In Allnutt v The Nags Head Reading Ltd & Others  EWHC 2810 (Ch), ICC Judge Prentis reviewed the authorities on shareholders’ Unfair Prejudice as governed by the Companies Act 2006 s.994.
Ted Allnutt had been one of the directors of a company established to breathe new life into a Reading pub in 2007. His fellow shareholders voted to remove him in February 2016 because of his involvement with a local rival pub which they perceived as a conflict of interest and a breach of his director’s duties.
In April 2016, Mr Allnutt issued a claim in the Employment Tribunal alleging Unfair Dismissal and Age Discrimination. Those claims were unsuccessful, so he issued a claim in the Chancery Division seeking an order requiring the remaining shareholders to buy his shares and for compensation for the loss of his directorship.
In O'Neill v Phillips  1 WLR 1092, Lord Hoffman noted that fairness was the criterion by which the Court had to decide whether or not to grant relief, and that this should be measured against the company’s articles or what equity would regard as good faith.

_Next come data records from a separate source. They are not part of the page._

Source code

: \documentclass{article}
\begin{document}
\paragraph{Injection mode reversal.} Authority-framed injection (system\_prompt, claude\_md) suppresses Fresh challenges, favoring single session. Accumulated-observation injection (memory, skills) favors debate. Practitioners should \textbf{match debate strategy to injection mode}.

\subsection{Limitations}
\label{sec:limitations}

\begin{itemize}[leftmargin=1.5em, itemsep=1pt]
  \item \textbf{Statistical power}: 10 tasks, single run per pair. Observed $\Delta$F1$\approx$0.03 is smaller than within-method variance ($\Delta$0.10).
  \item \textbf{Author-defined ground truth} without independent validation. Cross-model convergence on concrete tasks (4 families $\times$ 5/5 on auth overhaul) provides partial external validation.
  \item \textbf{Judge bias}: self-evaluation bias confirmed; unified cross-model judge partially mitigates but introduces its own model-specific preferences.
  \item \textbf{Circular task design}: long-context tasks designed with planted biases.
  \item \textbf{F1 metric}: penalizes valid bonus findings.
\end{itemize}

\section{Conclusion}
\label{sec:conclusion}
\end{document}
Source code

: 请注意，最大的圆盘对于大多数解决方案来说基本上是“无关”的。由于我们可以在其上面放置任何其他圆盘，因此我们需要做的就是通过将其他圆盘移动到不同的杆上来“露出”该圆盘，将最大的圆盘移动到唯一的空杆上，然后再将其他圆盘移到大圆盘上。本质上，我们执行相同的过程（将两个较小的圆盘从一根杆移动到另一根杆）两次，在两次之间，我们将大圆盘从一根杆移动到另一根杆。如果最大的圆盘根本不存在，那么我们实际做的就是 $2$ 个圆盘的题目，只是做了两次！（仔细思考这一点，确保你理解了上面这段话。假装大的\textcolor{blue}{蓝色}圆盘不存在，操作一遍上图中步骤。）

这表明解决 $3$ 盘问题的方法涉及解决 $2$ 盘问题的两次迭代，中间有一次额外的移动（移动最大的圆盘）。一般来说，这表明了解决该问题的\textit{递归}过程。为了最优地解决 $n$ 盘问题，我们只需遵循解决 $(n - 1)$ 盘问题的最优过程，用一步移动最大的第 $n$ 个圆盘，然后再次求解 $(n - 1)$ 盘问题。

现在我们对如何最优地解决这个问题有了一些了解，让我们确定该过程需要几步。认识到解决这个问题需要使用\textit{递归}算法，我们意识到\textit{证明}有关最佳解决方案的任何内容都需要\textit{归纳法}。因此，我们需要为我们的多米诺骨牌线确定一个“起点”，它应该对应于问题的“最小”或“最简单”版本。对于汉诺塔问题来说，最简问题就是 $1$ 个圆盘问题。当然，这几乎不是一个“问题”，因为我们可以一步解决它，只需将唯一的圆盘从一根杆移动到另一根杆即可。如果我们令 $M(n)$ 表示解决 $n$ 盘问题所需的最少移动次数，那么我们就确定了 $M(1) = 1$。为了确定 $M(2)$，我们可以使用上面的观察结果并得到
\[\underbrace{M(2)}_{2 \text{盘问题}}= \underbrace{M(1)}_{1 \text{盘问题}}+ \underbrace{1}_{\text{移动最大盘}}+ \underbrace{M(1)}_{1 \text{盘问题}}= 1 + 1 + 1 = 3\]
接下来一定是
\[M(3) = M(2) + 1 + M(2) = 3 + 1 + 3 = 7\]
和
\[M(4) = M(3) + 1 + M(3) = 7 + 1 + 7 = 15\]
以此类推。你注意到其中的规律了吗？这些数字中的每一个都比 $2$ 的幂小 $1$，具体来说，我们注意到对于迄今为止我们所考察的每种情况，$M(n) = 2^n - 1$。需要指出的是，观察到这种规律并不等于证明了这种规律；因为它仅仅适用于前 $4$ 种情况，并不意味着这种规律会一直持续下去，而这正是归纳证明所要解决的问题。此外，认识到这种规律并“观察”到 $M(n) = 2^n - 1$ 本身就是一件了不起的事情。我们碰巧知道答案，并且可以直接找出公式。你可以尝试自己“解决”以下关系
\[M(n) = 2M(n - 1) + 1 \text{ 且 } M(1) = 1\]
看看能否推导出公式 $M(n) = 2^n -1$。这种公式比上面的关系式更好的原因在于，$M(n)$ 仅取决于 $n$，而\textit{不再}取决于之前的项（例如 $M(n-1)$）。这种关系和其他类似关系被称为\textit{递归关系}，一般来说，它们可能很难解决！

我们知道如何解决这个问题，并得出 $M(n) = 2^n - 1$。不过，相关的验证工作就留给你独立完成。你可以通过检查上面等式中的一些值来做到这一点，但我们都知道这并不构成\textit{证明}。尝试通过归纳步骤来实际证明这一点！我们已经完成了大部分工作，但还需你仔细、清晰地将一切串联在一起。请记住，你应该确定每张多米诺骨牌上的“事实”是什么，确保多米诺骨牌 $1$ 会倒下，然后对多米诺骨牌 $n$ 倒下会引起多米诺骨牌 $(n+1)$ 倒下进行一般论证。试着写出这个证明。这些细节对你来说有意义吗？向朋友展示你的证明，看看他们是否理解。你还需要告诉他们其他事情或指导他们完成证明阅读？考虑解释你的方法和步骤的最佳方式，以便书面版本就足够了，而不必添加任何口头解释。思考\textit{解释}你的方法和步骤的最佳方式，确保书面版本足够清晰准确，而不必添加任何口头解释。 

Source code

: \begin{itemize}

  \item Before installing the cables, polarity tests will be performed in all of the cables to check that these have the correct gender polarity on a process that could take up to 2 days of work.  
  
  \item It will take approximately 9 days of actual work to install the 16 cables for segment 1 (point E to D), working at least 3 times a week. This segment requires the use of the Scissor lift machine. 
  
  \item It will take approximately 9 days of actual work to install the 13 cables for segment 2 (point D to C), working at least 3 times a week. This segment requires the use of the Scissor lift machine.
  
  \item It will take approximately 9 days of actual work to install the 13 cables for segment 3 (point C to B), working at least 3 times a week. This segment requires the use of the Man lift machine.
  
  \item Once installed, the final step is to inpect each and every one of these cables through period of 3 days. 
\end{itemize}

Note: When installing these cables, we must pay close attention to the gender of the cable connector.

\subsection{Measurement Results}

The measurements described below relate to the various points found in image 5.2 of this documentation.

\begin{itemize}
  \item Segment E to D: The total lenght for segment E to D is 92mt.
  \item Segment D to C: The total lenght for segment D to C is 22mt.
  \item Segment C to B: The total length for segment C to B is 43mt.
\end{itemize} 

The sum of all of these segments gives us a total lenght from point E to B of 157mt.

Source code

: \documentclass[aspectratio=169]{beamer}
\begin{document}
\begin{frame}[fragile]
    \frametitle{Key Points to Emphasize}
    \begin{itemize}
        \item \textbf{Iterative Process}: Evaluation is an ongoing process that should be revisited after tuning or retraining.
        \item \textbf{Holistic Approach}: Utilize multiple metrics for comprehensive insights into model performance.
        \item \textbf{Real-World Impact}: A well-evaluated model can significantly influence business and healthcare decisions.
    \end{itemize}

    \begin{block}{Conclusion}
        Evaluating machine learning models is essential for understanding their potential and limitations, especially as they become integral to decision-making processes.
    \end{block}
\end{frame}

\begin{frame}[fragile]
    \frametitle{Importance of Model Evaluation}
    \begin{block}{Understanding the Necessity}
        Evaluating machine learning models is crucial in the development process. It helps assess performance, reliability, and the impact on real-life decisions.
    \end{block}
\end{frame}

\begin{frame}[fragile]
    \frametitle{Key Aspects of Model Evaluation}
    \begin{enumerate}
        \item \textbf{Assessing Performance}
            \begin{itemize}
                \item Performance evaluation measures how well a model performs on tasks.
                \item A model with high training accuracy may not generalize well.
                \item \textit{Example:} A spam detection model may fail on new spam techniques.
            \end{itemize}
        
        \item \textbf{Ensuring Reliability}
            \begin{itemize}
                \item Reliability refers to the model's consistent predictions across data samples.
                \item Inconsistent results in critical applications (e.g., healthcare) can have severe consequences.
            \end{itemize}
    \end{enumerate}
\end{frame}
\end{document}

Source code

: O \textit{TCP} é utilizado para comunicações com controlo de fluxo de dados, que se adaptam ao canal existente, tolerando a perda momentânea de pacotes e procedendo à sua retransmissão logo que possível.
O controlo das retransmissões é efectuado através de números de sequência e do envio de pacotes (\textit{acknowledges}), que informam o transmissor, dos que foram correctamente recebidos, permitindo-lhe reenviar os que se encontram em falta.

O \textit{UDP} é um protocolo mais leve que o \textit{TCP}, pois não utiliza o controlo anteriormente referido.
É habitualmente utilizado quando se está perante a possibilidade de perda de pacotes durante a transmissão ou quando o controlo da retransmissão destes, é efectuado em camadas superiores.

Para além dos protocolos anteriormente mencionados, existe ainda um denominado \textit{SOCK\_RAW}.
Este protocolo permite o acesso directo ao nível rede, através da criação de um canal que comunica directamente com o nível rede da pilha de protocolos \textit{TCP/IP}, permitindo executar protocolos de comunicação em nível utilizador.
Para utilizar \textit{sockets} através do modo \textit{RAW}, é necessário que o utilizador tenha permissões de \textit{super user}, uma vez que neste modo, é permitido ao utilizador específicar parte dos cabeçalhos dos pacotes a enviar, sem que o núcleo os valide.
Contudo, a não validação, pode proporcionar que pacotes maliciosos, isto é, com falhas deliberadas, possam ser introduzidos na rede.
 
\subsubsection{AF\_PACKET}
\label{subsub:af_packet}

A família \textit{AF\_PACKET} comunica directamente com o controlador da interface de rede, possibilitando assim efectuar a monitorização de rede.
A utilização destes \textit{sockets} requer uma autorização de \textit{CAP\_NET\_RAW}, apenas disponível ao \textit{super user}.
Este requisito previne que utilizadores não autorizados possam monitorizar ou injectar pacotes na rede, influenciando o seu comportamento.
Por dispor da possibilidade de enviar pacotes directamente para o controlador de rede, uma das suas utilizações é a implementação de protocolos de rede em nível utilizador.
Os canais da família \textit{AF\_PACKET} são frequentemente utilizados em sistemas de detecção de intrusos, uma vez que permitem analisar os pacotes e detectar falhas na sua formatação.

The Court also recalled that s.175 imposed an obligation to avoid a situation in which a director has an interest which conflicts or possibly may conflictwith the interest of the company. This required complete disclosure by a director, or the ‘informed consent’ of the company so as to acquiesce (the Duomatic principle).
Whereas the other directors had taken various hands-on roles in the pub’s management, Mr Allnutt was originally responsible for the website and for ordering wine and glasses. He held 10,000 shares, being 20% of the total (indicative of his initial capital contribution).
In 2013, Mr Allnutt’s friend and fellow shareholder Mr Oates retired from working behind the bar of the Nags Head, but continued behind the scenes. This upset Mr Allnutt, who had been considering his own retirement and was spending increasing amounts of time in Thailand.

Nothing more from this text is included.